Redemption is a good element. I'm not sure what I mean by that, but to go to the brink of your own demise and come back as a better version of yourself - well, that can make a good story. If you lose yourself, it might still be a good story, but it becomes a tragedy.
A lot of good stories take us to a different world. With Gregor the Overlander we went to a world beneath New York City, separated by an almost magical barrier from his own world. With C.S. Lewis the characters are transported through a wardrobe or other magical means. With Katniss, the world is similar enough to our own that we can see the likeness, the dim reflection of the shadow of an alternate reality. The world of Panem is different; Katniss does not start or return to a world similar to ours. Still, we are given a strong mechanism to use in a story: start the reader in their own world and whisk them away to another. Burroughs does that with John Carter, Pellucidar and even with Tarzan. (Though I love the books by Burroughs, his main characters tend to be too complete and perfect right from the start.)
Now that I think about it, there isn't anything profound about that discovery either. Very few stories keep us in our own world, but they must have a link, a compatibility with the world we live in.
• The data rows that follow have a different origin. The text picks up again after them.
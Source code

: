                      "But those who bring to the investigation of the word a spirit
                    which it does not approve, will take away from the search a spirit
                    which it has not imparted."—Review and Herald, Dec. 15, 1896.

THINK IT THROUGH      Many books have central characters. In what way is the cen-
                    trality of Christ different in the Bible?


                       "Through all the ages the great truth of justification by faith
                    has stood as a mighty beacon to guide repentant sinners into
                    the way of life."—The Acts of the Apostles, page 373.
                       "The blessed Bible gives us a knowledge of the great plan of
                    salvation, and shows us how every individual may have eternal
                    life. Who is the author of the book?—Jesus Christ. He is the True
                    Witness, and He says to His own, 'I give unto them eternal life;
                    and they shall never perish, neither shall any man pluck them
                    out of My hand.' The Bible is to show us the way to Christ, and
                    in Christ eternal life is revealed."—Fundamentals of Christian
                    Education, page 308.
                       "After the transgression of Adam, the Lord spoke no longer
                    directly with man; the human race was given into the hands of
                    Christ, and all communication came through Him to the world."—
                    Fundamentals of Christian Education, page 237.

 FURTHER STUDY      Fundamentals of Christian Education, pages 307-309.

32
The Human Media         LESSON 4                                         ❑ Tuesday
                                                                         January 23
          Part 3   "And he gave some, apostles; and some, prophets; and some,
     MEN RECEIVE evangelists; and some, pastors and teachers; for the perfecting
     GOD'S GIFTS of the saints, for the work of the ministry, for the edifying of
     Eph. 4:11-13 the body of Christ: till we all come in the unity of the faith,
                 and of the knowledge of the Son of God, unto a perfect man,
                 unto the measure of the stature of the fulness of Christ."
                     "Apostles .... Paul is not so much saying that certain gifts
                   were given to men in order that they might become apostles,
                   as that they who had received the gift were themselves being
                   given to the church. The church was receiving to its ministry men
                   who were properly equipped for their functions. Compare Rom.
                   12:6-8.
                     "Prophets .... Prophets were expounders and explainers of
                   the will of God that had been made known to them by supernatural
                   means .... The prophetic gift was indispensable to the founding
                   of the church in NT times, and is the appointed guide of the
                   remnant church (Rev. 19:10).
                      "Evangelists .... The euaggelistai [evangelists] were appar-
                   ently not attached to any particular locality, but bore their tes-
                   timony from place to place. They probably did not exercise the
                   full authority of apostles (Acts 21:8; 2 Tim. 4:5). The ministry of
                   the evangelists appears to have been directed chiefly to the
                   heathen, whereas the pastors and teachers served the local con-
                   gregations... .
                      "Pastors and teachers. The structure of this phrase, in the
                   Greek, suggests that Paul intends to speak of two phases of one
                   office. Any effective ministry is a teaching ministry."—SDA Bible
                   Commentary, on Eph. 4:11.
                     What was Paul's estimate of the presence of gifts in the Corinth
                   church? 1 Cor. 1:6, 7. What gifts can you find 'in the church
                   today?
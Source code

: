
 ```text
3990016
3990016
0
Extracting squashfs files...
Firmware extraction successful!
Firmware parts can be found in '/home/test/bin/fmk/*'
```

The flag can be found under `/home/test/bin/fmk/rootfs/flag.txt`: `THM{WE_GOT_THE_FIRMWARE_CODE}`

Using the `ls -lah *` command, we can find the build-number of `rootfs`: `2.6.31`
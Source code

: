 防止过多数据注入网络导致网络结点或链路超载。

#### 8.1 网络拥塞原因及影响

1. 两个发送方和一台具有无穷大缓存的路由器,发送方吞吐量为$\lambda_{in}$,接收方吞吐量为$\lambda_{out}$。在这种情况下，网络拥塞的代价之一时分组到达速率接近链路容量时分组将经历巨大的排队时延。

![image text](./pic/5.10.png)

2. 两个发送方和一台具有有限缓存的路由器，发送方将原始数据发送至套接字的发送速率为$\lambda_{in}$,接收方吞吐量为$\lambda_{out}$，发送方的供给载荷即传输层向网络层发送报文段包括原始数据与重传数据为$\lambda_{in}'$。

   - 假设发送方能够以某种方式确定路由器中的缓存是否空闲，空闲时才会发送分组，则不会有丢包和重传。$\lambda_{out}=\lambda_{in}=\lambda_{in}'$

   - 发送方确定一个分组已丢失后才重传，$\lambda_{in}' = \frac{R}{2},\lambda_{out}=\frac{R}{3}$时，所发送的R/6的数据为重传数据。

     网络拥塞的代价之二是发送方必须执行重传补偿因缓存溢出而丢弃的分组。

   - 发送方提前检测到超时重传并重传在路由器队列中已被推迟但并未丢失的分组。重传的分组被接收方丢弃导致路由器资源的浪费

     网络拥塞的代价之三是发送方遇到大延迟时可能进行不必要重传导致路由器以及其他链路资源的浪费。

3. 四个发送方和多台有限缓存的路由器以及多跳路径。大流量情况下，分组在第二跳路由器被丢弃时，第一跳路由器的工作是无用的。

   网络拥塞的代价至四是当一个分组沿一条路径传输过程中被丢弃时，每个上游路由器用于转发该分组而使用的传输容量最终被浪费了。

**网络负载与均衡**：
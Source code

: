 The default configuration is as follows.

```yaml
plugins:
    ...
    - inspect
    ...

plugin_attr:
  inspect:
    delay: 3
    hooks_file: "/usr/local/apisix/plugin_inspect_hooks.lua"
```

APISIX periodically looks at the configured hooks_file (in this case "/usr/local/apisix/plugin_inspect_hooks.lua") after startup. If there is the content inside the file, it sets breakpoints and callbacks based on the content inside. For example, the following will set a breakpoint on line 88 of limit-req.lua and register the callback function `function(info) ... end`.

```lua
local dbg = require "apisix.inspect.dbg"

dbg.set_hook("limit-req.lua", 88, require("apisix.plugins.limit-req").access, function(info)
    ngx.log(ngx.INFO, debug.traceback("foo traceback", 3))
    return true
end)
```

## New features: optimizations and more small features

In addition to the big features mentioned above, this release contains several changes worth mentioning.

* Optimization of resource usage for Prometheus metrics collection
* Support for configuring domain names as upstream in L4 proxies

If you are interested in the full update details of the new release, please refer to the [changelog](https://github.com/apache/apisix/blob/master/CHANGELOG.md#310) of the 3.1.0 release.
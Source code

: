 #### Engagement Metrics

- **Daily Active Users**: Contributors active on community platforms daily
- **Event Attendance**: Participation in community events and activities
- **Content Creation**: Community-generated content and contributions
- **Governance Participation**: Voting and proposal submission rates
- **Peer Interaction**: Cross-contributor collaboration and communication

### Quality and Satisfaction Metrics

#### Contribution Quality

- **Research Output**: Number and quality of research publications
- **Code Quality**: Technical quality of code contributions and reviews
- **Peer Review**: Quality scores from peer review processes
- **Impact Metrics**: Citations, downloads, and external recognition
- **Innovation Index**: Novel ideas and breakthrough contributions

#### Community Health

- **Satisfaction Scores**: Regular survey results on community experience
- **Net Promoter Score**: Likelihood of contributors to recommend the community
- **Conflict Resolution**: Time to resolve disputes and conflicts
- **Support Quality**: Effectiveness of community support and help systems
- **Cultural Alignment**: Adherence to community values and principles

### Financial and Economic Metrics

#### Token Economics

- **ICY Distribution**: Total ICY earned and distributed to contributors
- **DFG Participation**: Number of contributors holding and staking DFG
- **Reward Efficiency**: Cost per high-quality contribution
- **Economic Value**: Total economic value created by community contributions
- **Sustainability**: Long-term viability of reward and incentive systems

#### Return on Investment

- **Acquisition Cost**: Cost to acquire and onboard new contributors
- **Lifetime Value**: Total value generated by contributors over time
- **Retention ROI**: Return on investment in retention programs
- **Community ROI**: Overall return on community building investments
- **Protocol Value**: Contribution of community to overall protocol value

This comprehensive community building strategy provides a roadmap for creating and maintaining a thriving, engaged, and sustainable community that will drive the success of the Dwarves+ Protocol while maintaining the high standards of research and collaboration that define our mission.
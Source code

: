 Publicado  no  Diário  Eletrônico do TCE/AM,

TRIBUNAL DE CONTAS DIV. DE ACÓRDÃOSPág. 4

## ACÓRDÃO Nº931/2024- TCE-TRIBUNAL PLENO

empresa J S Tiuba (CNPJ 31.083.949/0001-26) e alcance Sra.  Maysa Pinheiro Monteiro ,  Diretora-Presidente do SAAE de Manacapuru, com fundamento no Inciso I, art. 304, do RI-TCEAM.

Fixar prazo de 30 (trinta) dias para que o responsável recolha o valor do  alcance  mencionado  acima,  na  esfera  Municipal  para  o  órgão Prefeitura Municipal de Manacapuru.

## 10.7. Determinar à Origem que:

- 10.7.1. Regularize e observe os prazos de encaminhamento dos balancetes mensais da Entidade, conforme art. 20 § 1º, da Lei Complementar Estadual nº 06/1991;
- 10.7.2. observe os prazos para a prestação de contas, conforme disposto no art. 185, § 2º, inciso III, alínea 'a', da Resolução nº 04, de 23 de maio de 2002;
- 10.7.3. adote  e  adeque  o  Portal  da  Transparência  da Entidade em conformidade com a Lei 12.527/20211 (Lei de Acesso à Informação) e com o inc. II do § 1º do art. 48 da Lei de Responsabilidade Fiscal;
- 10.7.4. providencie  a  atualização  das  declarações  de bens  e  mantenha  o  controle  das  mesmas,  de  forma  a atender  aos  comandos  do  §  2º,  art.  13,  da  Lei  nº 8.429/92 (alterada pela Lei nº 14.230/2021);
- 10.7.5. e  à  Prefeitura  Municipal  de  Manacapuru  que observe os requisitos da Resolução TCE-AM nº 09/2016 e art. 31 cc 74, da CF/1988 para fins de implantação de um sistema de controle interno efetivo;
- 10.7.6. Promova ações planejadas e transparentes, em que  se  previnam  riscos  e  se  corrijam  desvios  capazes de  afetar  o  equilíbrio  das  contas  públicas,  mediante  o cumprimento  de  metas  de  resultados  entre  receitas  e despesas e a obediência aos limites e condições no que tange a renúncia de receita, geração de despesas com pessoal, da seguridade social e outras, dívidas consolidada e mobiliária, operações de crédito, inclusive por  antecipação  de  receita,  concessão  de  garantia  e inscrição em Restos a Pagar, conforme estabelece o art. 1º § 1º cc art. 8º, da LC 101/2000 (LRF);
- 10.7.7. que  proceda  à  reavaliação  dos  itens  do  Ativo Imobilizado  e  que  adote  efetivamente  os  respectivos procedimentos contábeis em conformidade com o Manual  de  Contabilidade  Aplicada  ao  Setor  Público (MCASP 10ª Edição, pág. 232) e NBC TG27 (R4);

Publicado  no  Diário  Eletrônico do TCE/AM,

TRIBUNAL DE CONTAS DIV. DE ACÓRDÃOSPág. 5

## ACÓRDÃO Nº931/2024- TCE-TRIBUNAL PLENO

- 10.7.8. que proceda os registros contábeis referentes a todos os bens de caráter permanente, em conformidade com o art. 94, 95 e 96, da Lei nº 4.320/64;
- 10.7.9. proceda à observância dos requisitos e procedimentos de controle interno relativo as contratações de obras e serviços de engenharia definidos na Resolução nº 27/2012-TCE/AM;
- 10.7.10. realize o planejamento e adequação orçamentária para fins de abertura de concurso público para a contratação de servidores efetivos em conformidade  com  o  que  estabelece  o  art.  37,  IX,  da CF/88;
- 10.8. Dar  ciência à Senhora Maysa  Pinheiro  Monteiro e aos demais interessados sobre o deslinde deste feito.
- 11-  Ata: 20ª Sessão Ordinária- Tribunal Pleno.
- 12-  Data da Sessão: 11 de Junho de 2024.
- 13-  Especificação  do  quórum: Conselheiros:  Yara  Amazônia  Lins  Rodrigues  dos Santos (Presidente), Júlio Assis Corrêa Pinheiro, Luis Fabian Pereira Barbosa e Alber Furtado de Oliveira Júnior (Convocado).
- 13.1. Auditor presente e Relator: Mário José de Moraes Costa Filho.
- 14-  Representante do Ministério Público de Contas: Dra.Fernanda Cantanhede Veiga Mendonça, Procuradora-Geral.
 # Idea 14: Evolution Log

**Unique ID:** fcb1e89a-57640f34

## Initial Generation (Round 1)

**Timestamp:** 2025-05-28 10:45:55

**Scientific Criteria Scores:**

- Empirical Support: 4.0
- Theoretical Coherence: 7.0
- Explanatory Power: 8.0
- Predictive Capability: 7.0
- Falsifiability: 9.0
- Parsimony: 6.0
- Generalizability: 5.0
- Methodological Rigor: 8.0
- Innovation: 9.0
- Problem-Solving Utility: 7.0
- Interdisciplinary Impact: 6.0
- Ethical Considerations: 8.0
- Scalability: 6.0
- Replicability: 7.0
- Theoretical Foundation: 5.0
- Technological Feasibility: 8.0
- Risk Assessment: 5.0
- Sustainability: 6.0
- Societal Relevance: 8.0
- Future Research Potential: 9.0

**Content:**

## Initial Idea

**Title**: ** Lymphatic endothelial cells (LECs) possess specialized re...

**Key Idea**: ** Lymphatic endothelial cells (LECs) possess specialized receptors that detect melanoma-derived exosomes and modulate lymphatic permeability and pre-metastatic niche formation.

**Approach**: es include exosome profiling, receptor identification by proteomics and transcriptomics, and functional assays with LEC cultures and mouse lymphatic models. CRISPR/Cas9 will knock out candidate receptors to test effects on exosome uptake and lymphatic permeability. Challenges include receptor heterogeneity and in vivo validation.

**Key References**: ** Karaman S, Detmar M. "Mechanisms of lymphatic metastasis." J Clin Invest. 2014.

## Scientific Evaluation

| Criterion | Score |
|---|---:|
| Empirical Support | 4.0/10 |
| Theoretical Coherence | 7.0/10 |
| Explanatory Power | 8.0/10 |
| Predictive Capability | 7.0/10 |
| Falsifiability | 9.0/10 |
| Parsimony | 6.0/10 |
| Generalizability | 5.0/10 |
I canned pickles, jalapenos and serrano peppers the other day. I expect great things from them in about three weeks, and I'll let you know, either in a new post or in the comment. The cucumbers and peppers were fresh (a few days old perhaps) from a local Farmer's market.
That was a different world, and I really liked it.

Comments

  1. The pickles were fantastic! At week two I started eating them and they are all long gone now. The serrano peppers are a bit too hot for my taste. I'll stick to jalapenos.